Exercise description: Within the entries below, the lines from the one with "## Axing GST on Canadian-Made Cars" through the one with "## Blue Seal Standard" are to be set down exactly, both ends kept.

Dataset excerpts:

%%

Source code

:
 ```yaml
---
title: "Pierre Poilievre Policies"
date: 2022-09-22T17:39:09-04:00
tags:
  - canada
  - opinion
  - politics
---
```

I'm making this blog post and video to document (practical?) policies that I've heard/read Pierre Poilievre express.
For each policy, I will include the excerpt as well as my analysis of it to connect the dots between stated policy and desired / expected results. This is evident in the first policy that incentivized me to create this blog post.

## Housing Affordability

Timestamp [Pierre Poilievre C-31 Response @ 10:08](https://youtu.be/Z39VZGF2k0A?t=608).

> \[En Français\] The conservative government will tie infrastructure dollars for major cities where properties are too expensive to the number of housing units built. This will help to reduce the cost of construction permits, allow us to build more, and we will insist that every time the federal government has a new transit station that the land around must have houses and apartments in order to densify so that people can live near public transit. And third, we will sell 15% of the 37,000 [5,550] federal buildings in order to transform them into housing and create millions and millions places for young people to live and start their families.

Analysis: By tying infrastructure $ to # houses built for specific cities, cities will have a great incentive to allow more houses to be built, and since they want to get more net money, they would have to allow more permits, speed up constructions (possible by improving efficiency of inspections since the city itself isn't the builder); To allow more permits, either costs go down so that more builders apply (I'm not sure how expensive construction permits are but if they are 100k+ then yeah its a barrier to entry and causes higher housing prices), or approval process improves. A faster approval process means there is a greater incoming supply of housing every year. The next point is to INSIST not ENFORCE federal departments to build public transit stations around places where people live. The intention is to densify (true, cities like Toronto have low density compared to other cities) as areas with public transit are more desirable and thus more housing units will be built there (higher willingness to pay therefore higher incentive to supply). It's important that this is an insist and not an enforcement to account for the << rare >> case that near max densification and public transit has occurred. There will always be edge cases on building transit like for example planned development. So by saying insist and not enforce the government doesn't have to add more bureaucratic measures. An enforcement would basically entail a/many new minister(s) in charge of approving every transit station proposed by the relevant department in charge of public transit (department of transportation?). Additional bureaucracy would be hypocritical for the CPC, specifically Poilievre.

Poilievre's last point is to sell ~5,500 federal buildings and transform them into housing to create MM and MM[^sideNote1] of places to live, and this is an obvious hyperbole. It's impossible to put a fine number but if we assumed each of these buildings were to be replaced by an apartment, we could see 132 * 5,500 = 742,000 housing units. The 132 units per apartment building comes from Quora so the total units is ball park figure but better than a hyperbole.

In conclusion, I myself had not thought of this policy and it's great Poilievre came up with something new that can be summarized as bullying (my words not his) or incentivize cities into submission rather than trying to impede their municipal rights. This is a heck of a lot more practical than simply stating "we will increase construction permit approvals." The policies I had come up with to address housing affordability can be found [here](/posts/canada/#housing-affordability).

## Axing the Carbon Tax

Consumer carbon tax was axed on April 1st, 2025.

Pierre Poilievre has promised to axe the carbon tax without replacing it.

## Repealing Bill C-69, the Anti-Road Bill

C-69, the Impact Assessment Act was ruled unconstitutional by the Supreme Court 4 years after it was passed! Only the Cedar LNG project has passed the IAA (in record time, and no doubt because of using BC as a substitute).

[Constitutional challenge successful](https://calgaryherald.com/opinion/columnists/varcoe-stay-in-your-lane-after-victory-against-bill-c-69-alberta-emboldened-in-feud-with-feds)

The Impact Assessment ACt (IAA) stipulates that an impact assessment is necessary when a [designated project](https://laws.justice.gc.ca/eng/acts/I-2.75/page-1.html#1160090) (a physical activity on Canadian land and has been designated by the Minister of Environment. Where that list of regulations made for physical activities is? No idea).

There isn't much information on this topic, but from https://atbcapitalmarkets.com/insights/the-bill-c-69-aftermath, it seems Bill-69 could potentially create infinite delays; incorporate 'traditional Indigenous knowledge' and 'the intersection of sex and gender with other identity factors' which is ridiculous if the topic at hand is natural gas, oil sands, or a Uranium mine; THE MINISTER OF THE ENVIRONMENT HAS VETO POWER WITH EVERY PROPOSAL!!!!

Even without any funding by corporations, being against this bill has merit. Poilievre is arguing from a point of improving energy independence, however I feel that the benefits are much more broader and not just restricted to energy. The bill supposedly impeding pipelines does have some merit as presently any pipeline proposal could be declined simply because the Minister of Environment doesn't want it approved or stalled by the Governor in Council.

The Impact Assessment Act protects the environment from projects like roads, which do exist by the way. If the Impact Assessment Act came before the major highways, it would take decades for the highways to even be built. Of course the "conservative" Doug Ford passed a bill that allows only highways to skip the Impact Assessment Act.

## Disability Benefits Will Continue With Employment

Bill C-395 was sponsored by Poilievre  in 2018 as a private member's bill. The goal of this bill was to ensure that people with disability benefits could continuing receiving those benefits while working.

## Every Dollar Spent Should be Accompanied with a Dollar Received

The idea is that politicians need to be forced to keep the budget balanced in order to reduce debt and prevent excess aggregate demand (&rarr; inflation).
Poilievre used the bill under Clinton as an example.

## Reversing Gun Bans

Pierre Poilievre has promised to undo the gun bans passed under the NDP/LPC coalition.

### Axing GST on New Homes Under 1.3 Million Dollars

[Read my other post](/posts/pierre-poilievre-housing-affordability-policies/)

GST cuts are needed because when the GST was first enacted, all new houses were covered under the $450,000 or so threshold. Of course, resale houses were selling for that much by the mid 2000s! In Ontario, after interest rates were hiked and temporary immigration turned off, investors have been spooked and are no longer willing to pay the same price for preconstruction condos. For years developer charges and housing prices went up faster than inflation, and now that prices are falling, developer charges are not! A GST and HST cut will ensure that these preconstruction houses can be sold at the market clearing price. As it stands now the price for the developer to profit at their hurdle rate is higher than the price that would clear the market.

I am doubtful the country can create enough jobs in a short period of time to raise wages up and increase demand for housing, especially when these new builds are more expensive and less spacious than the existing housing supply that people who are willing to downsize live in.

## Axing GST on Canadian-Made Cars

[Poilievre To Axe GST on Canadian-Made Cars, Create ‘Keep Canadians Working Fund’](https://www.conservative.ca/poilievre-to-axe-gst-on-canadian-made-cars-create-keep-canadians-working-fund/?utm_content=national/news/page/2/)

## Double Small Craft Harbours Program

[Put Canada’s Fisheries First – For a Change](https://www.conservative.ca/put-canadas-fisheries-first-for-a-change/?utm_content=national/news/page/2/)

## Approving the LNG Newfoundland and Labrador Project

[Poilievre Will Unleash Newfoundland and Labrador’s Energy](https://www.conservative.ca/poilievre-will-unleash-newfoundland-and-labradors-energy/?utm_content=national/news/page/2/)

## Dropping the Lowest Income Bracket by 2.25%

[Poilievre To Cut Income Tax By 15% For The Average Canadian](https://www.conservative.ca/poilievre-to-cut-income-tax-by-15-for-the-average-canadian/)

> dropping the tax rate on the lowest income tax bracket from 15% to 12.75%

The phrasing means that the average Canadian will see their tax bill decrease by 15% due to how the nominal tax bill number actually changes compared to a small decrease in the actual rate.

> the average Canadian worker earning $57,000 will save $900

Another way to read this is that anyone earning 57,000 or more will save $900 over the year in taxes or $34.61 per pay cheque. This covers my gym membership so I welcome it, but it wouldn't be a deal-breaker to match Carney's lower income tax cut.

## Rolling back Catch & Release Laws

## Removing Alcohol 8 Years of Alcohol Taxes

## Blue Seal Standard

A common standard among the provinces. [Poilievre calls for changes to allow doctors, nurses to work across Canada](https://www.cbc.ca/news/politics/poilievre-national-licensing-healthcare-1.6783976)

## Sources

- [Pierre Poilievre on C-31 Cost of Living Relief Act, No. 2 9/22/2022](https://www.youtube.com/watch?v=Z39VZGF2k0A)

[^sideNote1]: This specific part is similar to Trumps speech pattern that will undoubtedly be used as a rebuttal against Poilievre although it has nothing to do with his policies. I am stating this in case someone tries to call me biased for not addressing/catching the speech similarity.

%%

Answer area:
## Axing GST on Canadian-Made Cars

[Poilievre To Axe GST on Canadian-Made Cars, Create ‘Keep Canadians Working Fund’](https://www.conservative.ca/poilievre-to-axe-gst-on-canadian-made-cars-create-keep-canadians-working-fund/?utm_content=national/news/page/2/)

## Double Small Craft Harbours Program

[Put Canada’s Fisheries First – For a Change](https://www.conservative.ca/put-canadas-fisheries-first-for-a-change/?utm_content=national/news/page/2/)

## Approving the LNG Newfoundland and Labrador Project

[Poilievre Will Unleash Newfoundland and Labrador’s Energy](https://www.conservative.ca/poilievre-will-unleash-newfoundland-and-labradors-energy/?utm_content=national/news/page/2/)

## Dropping the Lowest Income Bracket by 2.25%

[Poilievre To Cut Income Tax By 15% For The Average Canadian](https://www.conservative.ca/poilievre-to-cut-income-tax-by-15-for-the-average-canadian/)

> dropping the tax rate on the lowest income tax bracket from 15% to 12.75%

The phrasing means that the average Canadian will see their tax bill decrease by 15% due to how the nominal tax bill number actually changes compared to a small decrease in the actual rate.

> the average Canadian worker earning $57,000 will save $900

Another way to read this is that anyone earning 57,000 or more will save $900 over the year in taxes or $34.61 per pay cheque. This covers my gym membership so I welcome it, but it wouldn't be a deal-breaker to match Carney's lower income tax cut.

## Rolling back Catch & Release Laws

## Removing Alcohol 8 Years of Alcohol Taxes

## Blue Seal Standard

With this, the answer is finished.